Опыт реальностиУ Августина Аврелия: лучше смерть, чем жизнь, полная соблазнов и т. д. Умер юношей его внебрачный сын, и он радуется, ибо умер юноша после крещения все-таки. Его «Исповедь» — история борений с плотью, с миром. Плоть, мир — гнездилище болезней, греховных помыслов; плоть, мир смертны, мимолетны; здесь остается уже шаг до буддизма.
Но, с другой стороны, великолепие сотворенного мира свидетельствует о мощи и мудрости Творца.
Второй взгляд ближе.
И — неожиданная интуиция: Божественное можно уловить в силки между воображаемым ничто и ошеломительным разнообразием мира.
Но точно ли это пойманное мгновение Божественное? «Священное»? Элиаде говорит, что священное еще не подразумевает веру в Бога, в богов, духов, это опыт реальности и источник осознания бытия. Но ведь это уже иная ступень? Чувство священного выдергивает тебя из болота повседневности.
Музыкальная жертваСлушание Второй симфонии Шнитке в темном пустом деревенском доме с зеркалами (три больших зеркала плюс отражающее стекло буфета).

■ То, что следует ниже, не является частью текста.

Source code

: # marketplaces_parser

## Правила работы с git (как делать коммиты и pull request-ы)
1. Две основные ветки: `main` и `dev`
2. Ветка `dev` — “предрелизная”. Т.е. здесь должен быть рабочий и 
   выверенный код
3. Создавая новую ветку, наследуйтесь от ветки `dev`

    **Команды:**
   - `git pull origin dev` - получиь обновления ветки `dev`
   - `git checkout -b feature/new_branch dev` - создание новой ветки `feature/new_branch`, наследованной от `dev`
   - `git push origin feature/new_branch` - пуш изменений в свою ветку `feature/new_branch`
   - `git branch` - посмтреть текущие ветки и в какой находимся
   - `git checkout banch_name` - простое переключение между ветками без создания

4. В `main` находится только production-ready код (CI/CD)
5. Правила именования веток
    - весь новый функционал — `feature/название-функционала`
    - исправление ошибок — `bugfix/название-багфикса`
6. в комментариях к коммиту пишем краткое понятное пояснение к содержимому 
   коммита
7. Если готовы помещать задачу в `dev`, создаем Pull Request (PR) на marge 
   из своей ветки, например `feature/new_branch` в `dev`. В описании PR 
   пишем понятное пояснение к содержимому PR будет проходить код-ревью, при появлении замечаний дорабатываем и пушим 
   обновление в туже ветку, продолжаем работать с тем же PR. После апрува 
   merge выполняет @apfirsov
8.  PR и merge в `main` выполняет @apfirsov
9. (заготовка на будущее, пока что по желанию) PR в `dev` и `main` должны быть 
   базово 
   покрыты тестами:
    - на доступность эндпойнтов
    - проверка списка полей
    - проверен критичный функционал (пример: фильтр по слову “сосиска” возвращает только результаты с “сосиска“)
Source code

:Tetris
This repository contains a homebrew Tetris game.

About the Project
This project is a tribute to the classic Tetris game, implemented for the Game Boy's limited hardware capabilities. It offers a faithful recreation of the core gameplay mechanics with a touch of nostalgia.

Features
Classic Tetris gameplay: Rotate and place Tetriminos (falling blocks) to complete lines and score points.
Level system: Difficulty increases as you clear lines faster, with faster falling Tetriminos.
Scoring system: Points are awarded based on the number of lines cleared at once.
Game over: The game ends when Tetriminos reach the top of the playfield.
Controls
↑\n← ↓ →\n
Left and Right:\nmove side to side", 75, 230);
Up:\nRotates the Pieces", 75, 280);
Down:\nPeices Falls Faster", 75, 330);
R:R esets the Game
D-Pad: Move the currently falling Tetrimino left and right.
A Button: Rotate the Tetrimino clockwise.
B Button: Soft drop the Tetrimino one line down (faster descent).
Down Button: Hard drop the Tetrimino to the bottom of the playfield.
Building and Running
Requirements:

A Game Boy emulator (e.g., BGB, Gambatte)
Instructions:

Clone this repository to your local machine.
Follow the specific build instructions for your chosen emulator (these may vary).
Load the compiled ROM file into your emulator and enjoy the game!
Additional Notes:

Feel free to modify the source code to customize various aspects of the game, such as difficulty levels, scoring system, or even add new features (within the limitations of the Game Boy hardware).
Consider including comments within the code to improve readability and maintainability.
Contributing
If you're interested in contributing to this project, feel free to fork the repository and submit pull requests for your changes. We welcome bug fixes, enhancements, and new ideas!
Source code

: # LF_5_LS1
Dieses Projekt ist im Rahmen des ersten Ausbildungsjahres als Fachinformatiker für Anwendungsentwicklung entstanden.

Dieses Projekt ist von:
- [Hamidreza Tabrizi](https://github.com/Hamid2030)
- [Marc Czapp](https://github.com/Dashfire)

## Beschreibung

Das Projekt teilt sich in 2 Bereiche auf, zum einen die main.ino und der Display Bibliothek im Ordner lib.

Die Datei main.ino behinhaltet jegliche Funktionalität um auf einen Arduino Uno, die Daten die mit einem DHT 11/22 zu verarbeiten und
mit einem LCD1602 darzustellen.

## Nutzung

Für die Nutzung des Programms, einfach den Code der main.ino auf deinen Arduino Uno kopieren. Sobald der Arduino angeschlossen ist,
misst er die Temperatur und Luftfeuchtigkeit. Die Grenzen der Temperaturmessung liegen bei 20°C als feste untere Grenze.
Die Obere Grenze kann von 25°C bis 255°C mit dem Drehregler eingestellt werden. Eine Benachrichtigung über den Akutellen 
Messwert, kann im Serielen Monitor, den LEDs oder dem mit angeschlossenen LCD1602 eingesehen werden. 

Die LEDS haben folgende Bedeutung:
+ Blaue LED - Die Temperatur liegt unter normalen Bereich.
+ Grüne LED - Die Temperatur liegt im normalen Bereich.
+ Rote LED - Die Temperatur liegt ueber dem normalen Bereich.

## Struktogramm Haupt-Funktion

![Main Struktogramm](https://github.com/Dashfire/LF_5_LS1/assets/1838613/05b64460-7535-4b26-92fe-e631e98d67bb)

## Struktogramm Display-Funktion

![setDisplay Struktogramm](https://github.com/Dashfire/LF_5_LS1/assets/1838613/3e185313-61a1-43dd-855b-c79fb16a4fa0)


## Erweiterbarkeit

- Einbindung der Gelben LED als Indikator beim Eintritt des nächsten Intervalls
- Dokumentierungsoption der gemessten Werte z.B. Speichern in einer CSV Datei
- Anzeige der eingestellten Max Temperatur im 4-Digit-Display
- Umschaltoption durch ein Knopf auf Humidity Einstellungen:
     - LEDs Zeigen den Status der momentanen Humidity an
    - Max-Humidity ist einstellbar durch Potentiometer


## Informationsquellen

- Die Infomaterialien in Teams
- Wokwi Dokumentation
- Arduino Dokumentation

Надвигающийся ужас. Ему противостоят хоры. Ужас растекается тягучим туманом, странной звездно-студенистой массой. Хоры — на островках. Но ревут победные трубы. Ужас торжествует.
Окна не задернуты, и я вижу раскачивающиеся черные деревья апрельского сада. Уже 14 апреля, а холодно. Сильный ветер. Вдруг — мягкая вспышка метко ударяет в восточное окно… Чуть позже слышен гром сквозь ревущий на всю мощь магнитофон. Музыка — это всегда целый мир еще. Хорошо, когда он ей соответствует. Вот почему лучше всего уезжать за музыкой в деревню.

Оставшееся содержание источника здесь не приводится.